What you give back must match the records below word for word.

:::::

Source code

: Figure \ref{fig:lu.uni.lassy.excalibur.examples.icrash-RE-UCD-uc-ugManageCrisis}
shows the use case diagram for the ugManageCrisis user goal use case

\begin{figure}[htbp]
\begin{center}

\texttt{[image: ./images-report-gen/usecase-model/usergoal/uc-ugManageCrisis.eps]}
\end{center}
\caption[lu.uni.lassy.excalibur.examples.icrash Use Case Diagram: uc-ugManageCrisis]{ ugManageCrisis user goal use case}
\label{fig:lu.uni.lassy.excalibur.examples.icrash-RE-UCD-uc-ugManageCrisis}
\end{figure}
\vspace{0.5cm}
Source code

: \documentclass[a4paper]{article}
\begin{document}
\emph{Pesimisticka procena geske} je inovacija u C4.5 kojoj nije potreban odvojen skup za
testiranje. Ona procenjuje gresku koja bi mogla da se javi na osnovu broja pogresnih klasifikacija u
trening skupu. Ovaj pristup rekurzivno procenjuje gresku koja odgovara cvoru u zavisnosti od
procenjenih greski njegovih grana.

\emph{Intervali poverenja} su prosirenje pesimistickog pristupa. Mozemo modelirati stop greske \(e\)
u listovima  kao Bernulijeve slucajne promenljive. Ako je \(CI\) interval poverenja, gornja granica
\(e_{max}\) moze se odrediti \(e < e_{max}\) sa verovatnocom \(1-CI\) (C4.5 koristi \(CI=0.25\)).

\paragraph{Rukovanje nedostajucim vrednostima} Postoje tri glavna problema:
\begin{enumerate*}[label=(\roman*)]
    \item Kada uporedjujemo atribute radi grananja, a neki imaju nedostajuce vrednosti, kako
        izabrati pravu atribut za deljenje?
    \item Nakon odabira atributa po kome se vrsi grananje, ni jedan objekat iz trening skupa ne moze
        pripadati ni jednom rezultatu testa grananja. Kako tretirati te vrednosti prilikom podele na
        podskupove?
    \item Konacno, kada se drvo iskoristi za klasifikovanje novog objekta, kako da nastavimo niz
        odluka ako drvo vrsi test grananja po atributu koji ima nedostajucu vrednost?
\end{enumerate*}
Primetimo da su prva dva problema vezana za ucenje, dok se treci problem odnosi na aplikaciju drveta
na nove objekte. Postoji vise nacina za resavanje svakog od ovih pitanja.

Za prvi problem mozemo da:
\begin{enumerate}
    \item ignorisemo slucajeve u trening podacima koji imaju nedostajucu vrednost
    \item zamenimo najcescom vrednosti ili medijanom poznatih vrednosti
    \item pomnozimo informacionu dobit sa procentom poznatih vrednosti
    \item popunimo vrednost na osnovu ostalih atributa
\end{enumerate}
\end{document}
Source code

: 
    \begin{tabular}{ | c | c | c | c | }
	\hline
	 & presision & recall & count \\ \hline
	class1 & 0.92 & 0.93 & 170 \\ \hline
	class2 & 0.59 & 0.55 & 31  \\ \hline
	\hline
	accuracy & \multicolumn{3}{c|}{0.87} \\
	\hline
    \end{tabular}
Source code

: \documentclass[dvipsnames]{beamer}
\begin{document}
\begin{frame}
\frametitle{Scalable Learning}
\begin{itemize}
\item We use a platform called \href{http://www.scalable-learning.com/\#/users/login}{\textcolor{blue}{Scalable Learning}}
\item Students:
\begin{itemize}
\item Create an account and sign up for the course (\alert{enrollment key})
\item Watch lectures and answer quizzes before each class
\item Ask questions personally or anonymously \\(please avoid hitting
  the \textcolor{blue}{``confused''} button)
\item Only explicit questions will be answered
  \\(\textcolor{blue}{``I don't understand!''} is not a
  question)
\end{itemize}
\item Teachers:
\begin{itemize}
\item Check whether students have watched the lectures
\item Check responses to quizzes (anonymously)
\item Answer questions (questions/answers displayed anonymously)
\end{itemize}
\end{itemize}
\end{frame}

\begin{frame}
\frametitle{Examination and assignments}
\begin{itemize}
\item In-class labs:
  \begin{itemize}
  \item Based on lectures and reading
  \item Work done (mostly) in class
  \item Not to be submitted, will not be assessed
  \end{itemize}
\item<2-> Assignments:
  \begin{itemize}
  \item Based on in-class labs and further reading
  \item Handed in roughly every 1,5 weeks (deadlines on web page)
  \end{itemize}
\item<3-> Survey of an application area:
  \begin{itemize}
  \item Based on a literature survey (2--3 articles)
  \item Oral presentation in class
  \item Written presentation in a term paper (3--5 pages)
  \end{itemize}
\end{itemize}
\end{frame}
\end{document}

:::::

### Solution below
Source code

: Figure \ref{fig:lu.uni.lassy.excalibur.examples.icrash-RE-UCD-uc-ugManageCrisis}
shows the use case diagram for the ugManageCrisis user goal use case

\begin{figure}[htbp]
\begin{center}

\texttt{[image: ./images-report-gen/usecase-model/usergoal/uc-ugManageCrisis.eps]}
\end{center}
\caption[lu.uni.lassy.excalibur.examples.icrash Use Case Diagram: uc-ugManageCrisis]{ ugManageCrisis user goal use case}
\label{fig:lu.uni.lassy.excalibur.examples.icrash-RE-UCD-uc-ugManageCrisis}
\end{figure}
\vspace{0.5cm}
Source code

: \documentclass[a4paper]{article}
\begin{document}
\emph{Pesimisticka procena geske} je inovacija u C4.5 kojoj nije potreban odvojen skup za
testiranje. Ona procenjuje gresku koja bi mogla da se javi na osnovu broja pogresnih klasifikacija u
trening skupu. Ovaj pristup rekurzivno procenjuje gresku koja odgovara cvoru u zavisnosti od
procenjenih greski njegovih grana.

\emph{Intervali poverenja} su prosirenje pesimistickog pristupa. Mozemo modelirati stop greske \(e\)
u listovima  kao Bernulijeve slucajne promenljive. Ako je \(CI\) interval poverenja, gornja granica
\(e_{max}\) moze se odrediti \(e < e_{max}\) sa verovatnocom \(1-CI\) (C4.5 koristi \(CI=0.25\)).

\paragraph{Rukovanje nedostajucim vrednostima} Postoje tri glavna problema:
\begin{enumerate*}[label=(\roman*)]
    \item Kada uporedjujemo atribute radi grananja, a neki imaju nedostajuce vrednosti, kako
        izabrati pravu atribut za deljenje?
    \item Nakon odabira atributa po kome se vrsi grananje, ni jedan objekat iz trening skupa ne moze
        pripadati ni jednom rezultatu testa grananja. Kako tretirati te vrednosti prilikom podele na
        podskupove?
    \item Konacno, kada se drvo iskoristi za klasifikovanje novog objekta, kako da nastavimo niz
        odluka ako drvo vrsi test grananja po atributu koji ima nedostajucu vrednost?
\end{enumerate*}
Primetimo da su prva dva problema vezana za ucenje, dok se treci problem odnosi na aplikaciju drveta
na nove objekte. Postoji vise nacina za resavanje svakog od ovih pitanja.

Za prvi problem mozemo da:
\begin{enumerate}
    \item ignorisemo slucajeve u trening podacima koji imaju nedostajucu vrednost
    \item zamenimo najcescom vrednosti ili medijanom poznatih vrednosti
    \item pomnozimo informacionu dobit sa procentom poznatih vrednosti
    \item popunimo vrednost na osnovu ostalih atributa
\end{enumerate}
\end{document}
Source code

: 
    \begin{tabular}{ | c | c | c | c | }
	\hline
	 & presision & recall & count \\ \hline
	class1 & 0.92 & 0.93 & 170 \\ \hline
	class2 & 0.59 & 0.55 & 31  \\ \hline
	\hline
	accuracy & \multicolumn{3}{c|}{0.87} \\
	\hline
    \end{tabular}
Source code

: \documentclass[dvipsnames]{beamer}
\begin{document}
\begin{frame}
\frametitle{Scalable Learning}
\begin{itemize}
\item We use a platform called \href{http://www.scalable-learning.com/\#/users/login}{\textcolor{blue}{Scalable Learning}}
\item Students:
\begin{itemize}
\item Create an account and sign up for the course (\alert{enrollment key})
\item Watch lectures and answer quizzes before each class
\item Ask questions personally or anonymously \\(please avoid hitting
  the \textcolor{blue}{``confused''} button)
\item Only explicit questions will be answered
  \\(\textcolor{blue}{``I don't understand!''} is not a
  question)
\end{itemize}
\item Teachers:
\begin{itemize}
\item Check whether students have watched the lectures
\item Check responses to quizzes (anonymously)
\item Answer questions (questions/answers displayed anonymously)
\end{itemize}
\end{itemize}
\end{frame}

\begin{frame}
\frametitle{Examination and assignments}
\begin{itemize}
\item In-class labs:
  \begin{itemize}
  \item Based on lectures and reading
  \item Work done (mostly) in class
  \item Not to be submitted, will not be assessed
  \end{itemize}
\item<2-> Assignments:
  \begin{itemize}
  \item Based on in-class labs and further reading
  \item Handed in roughly every 1,5 weeks (deadlines on web page)
  \end{itemize}
\item<3-> Survey of an application area:
  \begin{itemize}
  \item Based on a literature survey (2--3 articles)
  \item Oral presentation in class
  \item Written presentation in a term paper (3--5 pages)
  \end{itemize}
\end{itemize}
\end{frame}
\end{document}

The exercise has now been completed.